What the exercise asks: Only those lines in the data below from the line containing "- Updated pefileutils" through the line containing "custom parser directory.", both included, should be restated word for word.
== == ==
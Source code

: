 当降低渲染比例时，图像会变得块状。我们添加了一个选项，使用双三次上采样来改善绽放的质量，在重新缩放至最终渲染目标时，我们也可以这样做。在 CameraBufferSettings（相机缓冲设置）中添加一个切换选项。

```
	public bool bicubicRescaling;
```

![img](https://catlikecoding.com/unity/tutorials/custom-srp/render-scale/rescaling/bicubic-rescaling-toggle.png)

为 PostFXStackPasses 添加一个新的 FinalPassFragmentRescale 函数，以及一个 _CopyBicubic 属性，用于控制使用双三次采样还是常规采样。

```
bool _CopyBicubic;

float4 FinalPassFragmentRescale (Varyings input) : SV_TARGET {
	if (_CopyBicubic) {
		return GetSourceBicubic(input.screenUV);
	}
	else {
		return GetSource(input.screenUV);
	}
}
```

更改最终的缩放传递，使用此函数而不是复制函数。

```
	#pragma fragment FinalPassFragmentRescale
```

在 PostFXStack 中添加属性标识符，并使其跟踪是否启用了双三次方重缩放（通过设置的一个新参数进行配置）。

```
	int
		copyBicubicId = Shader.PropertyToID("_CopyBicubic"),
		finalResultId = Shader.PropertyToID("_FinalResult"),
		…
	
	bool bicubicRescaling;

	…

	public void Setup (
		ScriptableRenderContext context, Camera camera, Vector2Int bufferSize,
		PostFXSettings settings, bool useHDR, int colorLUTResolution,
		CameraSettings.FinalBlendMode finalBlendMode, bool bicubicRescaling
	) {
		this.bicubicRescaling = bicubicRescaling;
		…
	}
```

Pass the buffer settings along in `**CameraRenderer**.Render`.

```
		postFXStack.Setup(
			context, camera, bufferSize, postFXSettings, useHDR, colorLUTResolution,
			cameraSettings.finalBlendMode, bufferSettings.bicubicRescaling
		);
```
== == ==
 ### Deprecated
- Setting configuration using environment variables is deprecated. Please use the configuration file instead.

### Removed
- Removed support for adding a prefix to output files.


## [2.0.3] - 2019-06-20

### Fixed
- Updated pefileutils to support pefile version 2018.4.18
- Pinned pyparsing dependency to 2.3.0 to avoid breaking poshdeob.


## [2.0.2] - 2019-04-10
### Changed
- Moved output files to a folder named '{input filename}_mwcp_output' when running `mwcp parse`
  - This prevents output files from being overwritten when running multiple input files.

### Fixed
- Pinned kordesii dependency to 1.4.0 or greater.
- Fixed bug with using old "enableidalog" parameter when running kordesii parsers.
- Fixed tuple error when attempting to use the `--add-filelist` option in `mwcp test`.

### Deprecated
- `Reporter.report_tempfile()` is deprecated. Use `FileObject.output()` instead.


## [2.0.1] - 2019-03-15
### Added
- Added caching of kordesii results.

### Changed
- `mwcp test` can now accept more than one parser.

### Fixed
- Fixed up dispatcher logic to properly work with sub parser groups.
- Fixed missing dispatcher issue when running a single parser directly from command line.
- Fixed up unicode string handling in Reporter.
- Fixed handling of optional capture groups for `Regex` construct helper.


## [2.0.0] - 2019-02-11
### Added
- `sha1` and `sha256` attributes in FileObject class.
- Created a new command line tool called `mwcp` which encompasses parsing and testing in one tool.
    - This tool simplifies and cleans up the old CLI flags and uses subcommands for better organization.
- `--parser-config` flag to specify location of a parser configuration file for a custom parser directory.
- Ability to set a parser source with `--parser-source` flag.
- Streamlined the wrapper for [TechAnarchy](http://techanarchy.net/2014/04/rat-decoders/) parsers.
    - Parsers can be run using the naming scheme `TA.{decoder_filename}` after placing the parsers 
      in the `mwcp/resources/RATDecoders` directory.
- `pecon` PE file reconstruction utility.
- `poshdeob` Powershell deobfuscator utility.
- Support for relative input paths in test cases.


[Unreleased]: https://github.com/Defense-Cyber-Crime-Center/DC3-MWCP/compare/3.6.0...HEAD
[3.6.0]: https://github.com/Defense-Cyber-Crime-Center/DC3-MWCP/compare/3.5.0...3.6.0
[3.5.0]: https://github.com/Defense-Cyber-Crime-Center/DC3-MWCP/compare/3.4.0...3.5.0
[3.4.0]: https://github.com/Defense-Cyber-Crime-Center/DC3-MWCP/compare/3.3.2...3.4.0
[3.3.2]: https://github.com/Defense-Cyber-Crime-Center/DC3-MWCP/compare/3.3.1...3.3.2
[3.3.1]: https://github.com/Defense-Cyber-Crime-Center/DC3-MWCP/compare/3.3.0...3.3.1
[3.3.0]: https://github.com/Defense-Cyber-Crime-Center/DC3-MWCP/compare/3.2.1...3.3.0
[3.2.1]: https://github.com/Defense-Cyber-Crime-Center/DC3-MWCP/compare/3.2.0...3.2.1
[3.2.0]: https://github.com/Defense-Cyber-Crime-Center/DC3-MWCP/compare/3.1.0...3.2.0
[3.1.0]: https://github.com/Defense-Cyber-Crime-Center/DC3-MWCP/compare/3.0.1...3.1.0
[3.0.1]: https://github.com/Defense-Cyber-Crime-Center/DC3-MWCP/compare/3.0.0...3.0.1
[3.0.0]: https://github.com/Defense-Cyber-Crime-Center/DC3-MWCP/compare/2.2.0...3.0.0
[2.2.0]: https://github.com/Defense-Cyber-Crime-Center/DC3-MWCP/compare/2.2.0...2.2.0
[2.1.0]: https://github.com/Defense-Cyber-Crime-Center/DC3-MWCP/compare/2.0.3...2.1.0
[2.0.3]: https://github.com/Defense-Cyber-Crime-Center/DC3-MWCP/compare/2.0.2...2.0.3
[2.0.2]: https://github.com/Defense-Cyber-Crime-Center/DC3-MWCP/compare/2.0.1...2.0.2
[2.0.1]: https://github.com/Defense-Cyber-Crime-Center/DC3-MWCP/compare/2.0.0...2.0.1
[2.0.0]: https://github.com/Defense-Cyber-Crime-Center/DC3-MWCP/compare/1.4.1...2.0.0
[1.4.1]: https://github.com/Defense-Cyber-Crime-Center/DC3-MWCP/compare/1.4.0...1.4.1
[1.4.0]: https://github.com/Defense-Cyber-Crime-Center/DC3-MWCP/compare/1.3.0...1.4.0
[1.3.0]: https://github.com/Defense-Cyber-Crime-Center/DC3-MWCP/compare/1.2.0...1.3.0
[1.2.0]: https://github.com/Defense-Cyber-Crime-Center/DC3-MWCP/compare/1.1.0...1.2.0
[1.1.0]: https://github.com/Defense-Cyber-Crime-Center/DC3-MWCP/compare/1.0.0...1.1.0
== == ==
Solution for this exercise:
- Updated pefileutils to support pefile version 2018.4.18
- Pinned pyparsing dependency to 2.3.0 to avoid breaking poshdeob.


## [2.0.2] - 2019-04-10
### Changed
- Moved output files to a folder named '{input filename}_mwcp_output' when running `mwcp parse`
  - This prevents output files from being overwritten when running multiple input files.

### Fixed
- Pinned kordesii dependency to 1.4.0 or greater.
- Fixed bug with using old "enableidalog" parameter when running kordesii parsers.
- Fixed tuple error when attempting to use the `--add-filelist` option in `mwcp test`.

### Deprecated
- `Reporter.report_tempfile()` is deprecated. Use `FileObject.output()` instead.


## [2.0.1] - 2019-03-15
### Added
- Added caching of kordesii results.

### Changed
- `mwcp test` can now accept more than one parser.

### Fixed
- Fixed up dispatcher logic to properly work with sub parser groups.
- Fixed missing dispatcher issue when running a single parser directly from command line.
- Fixed up unicode string handling in Reporter.
- Fixed handling of optional capture groups for `Regex` construct helper.


## [2.0.0] - 2019-02-11
### Added
- `sha1` and `sha256` attributes in FileObject class.
- Created a new command line tool called `mwcp` which encompasses parsing and testing in one tool.
    - This tool simplifies and cleans up the old CLI flags and uses subcommands for better organization.
- `--parser-config` flag to specify location of a parser configuration file for a custom parser directory.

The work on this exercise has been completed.